Habla Freire de que la educación debe ir más allá del ba, be, bi, bo, bu; que ha de implicar una comprensión crítica de la realidad social, política y económica en la que viven nuestros alumnos. Coincidiendo con esa visión del hecho educativo, creo que algo estamos haciendo mal para que, en el inicio de un nuevo curso escolar, se siga hablando sólo de los problemas que afectan a la educación y no de los aciertos y logros conseguidos.

Nunca nuestro sistema educativo contó con más y mejores profesionales, con mayores medios económicos y materiales, con más iniciativas y con unos principios y valores que nos sitúan, por derecho propio, entre los países de nuestro entorno. Sin embargo, los sucesivos informes PISA muestran con obstinado realismo la preocupante situación de la enseñanza en nuestro país. Pero, cargar las tintas contra el sistema, en genérico, no deja de ser una irresponsabilidad. Tal vez, la complejidad del problema radique en la participación de muchos agentes sociales en el proceso educativo (profesores, alumnos, padres, gestores políticos, organizaciones, etcétera) y en la falta de una adecuada interrelación y coordinación entre ellos. No sólo el pobre rendimiento en las materias instrumentales, siendo muy grave, debe encender las alarmas, también las actitudes de los alumnos, educadores y padres, los comportamientos de (anti)convivencia, la dejación de las responsabilidades familiares, la falta de una adecuada educación cívica o la escasez de recursos, deben ponerse sobre la mesa para un análisis riguroso de lo que está sucediendo. En este sentido, creo recoger la opinión de muchos profesionales de la educación si digo que éste debe ser un análisis fundamentalmente técnico y profesional, lejos de intentos sesgados de convertirlo en otra batalla política, ideológica, o en una soflama más acerca de la culpa de tales o cuales profesionales (sobre todo pedagogos, psicólogos y sociólogos) en los problemas que laceran actualmente la educación.

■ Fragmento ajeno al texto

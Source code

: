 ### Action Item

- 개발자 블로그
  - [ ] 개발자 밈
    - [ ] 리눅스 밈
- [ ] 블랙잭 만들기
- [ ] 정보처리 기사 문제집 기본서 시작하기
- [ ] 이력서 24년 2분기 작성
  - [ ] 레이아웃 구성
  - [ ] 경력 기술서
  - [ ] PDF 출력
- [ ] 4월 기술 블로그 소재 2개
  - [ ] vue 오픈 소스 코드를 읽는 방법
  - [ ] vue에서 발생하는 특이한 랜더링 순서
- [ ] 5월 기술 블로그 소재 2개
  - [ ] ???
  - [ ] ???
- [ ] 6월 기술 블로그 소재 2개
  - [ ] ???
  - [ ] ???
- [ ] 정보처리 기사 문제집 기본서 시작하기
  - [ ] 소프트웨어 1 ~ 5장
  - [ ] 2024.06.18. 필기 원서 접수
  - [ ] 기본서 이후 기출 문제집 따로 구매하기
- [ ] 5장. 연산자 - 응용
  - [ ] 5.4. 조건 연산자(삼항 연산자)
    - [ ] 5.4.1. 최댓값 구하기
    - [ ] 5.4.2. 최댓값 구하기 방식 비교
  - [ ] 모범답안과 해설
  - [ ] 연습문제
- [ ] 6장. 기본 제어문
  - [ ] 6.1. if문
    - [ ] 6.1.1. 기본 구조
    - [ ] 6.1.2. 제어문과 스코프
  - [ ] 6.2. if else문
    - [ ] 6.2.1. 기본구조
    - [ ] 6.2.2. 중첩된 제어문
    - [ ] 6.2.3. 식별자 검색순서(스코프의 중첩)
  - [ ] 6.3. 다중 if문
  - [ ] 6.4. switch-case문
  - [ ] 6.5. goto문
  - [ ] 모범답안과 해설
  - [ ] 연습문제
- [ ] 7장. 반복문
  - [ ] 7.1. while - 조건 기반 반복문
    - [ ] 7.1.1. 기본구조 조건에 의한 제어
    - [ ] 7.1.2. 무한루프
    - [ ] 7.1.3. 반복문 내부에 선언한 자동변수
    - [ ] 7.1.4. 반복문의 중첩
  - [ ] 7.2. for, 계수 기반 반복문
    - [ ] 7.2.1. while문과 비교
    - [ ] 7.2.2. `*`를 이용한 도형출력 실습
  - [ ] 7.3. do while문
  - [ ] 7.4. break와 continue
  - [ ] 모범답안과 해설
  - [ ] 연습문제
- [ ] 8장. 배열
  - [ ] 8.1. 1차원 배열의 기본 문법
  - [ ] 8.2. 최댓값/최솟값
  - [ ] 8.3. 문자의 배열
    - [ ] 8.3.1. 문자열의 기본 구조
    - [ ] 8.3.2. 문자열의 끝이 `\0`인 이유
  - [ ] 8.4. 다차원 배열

No pretendo solucionar problemas de tal calado en apenas unas líneas de opinión, sino llamar la atención sobre la importancia que tiene en todo esto la adecuada formación de los profesionales de la enseñanza. Personalmente, considero hipócrita hablar del esfuerzo y la responsabilidad que se ha de exigir a los alumnos desde el sistema, mientras esos mismos valores no tienen mucha prédica entre la mayor parte de los agentes sociales implicados en el proceso educativo. Tampoco creo que aludir constantemente a la vocación de los docentes sea la solución para modificar algunas actitudes irresponsables de determinados profesores. No se puede pedir vocación a todo aquel que quiera ser profesor, pero sí se le debe ofrecer una adecuada y exigente formación para ello. Por eso, creo que una estrecha relación entre la formación inicial del profesorado y la práctica docente en el aula es la principal garantía de profesionales con interés por su trabajo y por su permanente actualización.

Pienso igualmente que no debemos alarmarnos por plantear en el ámbito de la educación, a veces tan poco dado a ello, propuestas arriesgadas e innovadoras, asumiendo iniciativas que den proyección al sistema y abandonando soluciones manidas, arcaicas y hasta preconstitucionales, que poco tienen que ver con los tiempos actuales. Seguramente, dotar de ordenadores a las aulas de los centros de secundaria fue una propuesta con un riesgo evidente, pero, en la tecnificada sociedad actual, el riesgo también se convierte en impulso. Si la apuesta fue positiva, felicitémonos por ello, y si no fue así, analicemos y valoremos a qué se debió, en vez de rechazar la iniciativa como causa. En el mismo sentido, podríamos considerar un alto riesgo la búsqueda de consensos y acuerdos entre el gran número de agentes implicados, que persigue el actual debate sobre la Ley de Educación, cuyos resultados quizás no gusten a todos, pero pocos serán los que puedan decir que no han podido participar en él.

Y esa debe ser la apuesta desde la Universidad, desde las Facultades de Educación en Badajoz y de Formación del Profesorado en Cáceres, la de ofrecer una experiencia centenaria junto al compromiso de un trabajo riguroso e innovador, que consiga, por fin, una formación exigente de maestros y profesores de Secundaria.

Mi maestro en Táliga creía firmemente en su trabajo, educar para él era un arte y no sólo enseñar el ba, be, bi, bo, bu. Era el futuro, las alas para destruir las cadenas, para conseguir la libertad y la igualdad, pero también el progreso y el compromiso, y, sin duda, la mayor de las libertades que podamos conseguir, la libertad de pensar.

*Decano de la Facultad de Formación del Profesorado de Cáceres.